Polly spoke about everything from the lot of women in Uganda (“Some people say there are improvements, but . . .”) to her broken marriage (“He stopped coming home, so I followed him to his place of work . . .”).

A Day in the Life of Polly Apio
BBC World Service

A documentary for the Women Farmers series followed one woman’s daily round in sub-Saharan Africa (21 October). The presenter/ producer, Cecile Wright, spent time with Polly Apio in Uganda, accompanying her to and from a distant well, grinding millet and bedding down in her hut. We opened to the sound of soft snoring followed by a Disneylike catalogue of morning noises: cocks crowing, birds cheeping, the sun and light and air inherent in the sounds potent and optimistic.

On the face of it, the programme idea was simple – just the two women, presenter and subject, talking on the way to the well, Polly quite open and humorous, Wright clearly someone to whom the correct question or most fruitful line of inquiry is obvious, nudging the conversation in directions that made good listening. Except it never felt manipulated. This was an honest chat over a four-kilometre walk, with the speakers growing more physically tired, and with the narrative weaving all over the place in the way that discussions on walks tend to do.

Polly spoke about everything from the lot of women in Uganda (“Some people say there are improvements, but . . .”) to her broken marriage (“He stopped coming home, so I followed him to his place of work . . .”). “Are your sons decent men?” Wright asked. Polly gave a low laugh: “They say to their wives, ‘Don’t tell Mamma or she will harass me!’”

You were increasingly aware that this conversation – the whole programme so far –had been mostly one long, continuous take. Even the unstoppably enquiring Clare Balding on her Radio 4 walk-and-talk show Ramblings has never managed such a protracted exchange. And most programmes wouldn’t allow it anyway – the trend having long been (nervously, maddeningly) to cut in and out. But the gentle intensity of the dialogue here, the faith in its natural rhythms, the many areas meandered over (infidelity, heartbreak, family traditions in Africa) effortlessly reminded us how protean and complex the human personality is.

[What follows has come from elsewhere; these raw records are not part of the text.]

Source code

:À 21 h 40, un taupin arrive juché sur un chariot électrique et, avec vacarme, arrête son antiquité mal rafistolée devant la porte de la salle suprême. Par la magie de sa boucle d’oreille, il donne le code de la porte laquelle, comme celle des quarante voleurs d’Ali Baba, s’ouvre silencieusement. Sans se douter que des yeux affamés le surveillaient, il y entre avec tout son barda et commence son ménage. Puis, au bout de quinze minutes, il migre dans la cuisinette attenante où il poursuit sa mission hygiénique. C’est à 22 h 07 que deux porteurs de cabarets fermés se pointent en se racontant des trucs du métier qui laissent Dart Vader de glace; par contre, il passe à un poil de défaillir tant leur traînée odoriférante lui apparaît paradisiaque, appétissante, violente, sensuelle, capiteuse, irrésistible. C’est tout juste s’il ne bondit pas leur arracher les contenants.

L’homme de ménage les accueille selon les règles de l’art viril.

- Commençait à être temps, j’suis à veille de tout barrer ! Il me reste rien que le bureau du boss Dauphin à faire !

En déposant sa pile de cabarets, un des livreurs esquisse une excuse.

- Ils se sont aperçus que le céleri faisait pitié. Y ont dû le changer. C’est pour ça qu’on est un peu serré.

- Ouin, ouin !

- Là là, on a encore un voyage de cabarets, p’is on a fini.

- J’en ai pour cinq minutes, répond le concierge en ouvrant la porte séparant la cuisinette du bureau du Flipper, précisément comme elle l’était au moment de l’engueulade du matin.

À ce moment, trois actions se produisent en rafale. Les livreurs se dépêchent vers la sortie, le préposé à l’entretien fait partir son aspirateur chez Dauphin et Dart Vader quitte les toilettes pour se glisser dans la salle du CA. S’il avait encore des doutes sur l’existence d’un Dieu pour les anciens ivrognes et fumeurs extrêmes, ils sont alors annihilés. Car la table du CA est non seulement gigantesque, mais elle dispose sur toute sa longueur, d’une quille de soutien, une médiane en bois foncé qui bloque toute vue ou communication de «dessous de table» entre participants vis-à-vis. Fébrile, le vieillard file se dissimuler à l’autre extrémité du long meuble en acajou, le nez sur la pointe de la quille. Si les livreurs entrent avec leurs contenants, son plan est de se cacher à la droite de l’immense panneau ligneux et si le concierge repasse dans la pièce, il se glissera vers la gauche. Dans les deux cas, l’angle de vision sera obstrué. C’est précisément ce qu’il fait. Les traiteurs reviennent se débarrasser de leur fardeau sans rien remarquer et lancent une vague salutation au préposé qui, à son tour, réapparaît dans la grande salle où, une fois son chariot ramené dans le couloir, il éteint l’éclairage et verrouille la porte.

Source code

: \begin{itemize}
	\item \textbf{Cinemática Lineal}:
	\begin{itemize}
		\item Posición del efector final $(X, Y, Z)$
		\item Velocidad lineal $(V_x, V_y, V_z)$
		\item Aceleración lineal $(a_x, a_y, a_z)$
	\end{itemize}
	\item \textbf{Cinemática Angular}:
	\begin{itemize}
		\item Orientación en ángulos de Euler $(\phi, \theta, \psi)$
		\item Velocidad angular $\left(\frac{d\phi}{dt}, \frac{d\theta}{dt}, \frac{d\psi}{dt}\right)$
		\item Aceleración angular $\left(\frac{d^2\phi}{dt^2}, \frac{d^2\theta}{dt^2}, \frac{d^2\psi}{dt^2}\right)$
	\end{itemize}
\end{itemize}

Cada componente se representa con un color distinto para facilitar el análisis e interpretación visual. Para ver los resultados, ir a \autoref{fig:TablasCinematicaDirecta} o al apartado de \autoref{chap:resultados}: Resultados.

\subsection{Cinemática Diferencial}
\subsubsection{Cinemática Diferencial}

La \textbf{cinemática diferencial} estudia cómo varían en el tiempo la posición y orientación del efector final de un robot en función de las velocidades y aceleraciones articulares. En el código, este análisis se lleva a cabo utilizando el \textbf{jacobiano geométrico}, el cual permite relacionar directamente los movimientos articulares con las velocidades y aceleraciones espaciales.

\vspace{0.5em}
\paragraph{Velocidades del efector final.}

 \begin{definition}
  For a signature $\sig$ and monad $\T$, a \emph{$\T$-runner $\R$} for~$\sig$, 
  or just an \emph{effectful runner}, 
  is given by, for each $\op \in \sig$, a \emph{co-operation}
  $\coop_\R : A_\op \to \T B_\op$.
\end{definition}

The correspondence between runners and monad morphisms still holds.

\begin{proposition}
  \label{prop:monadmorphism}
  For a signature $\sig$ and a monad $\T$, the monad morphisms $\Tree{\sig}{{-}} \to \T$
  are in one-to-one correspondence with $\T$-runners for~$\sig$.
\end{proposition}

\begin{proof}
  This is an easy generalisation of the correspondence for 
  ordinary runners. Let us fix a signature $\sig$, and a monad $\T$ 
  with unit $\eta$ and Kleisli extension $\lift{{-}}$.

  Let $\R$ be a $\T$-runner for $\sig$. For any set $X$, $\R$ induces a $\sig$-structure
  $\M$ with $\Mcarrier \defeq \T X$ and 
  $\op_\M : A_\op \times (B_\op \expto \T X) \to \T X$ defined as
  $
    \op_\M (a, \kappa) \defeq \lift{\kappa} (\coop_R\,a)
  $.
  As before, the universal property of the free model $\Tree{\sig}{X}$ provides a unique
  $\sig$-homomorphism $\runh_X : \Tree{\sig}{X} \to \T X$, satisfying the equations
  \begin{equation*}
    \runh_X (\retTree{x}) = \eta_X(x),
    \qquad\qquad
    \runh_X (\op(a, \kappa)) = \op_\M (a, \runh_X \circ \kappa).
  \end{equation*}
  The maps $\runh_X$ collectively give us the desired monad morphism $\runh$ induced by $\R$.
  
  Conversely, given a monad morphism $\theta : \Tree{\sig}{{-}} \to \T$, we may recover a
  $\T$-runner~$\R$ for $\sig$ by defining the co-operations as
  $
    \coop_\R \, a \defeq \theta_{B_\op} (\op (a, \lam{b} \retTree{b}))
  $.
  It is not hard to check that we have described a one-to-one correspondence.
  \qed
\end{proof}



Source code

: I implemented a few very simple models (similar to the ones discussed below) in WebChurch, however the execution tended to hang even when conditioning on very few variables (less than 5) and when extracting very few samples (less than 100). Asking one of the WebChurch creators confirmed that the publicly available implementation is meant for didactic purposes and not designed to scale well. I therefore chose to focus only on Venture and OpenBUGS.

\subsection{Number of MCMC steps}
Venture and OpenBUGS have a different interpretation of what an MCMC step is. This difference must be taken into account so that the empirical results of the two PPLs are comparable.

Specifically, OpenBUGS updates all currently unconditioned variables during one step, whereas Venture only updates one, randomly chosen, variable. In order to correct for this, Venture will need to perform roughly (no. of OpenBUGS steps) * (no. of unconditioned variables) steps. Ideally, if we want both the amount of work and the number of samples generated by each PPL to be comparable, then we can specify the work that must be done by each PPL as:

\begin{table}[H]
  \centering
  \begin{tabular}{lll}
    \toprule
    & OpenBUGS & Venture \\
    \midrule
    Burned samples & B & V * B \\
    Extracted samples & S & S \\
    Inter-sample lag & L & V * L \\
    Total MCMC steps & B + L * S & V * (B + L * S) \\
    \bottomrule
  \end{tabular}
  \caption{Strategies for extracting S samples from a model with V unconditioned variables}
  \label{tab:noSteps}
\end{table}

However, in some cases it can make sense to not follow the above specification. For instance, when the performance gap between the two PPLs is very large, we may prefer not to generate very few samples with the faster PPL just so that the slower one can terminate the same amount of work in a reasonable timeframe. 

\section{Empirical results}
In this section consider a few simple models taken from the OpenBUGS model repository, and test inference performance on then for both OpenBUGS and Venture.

Polly came alive as though the programme had plucked out her mystery and captured what made her so charming and strong. And then, later, to sleep. “D’you mind my kid snoring?” she asked exhaustedly, from the other side of the hut. Her walking companion just laughed, and shook her head.

Antonia Quirke is an author and journalist. She is a presenter on The Film Programme and Pick of the Week (Radio 4) and Film 2015 and The One Show (BBC 1). She writes a column on radio for the New Statesman.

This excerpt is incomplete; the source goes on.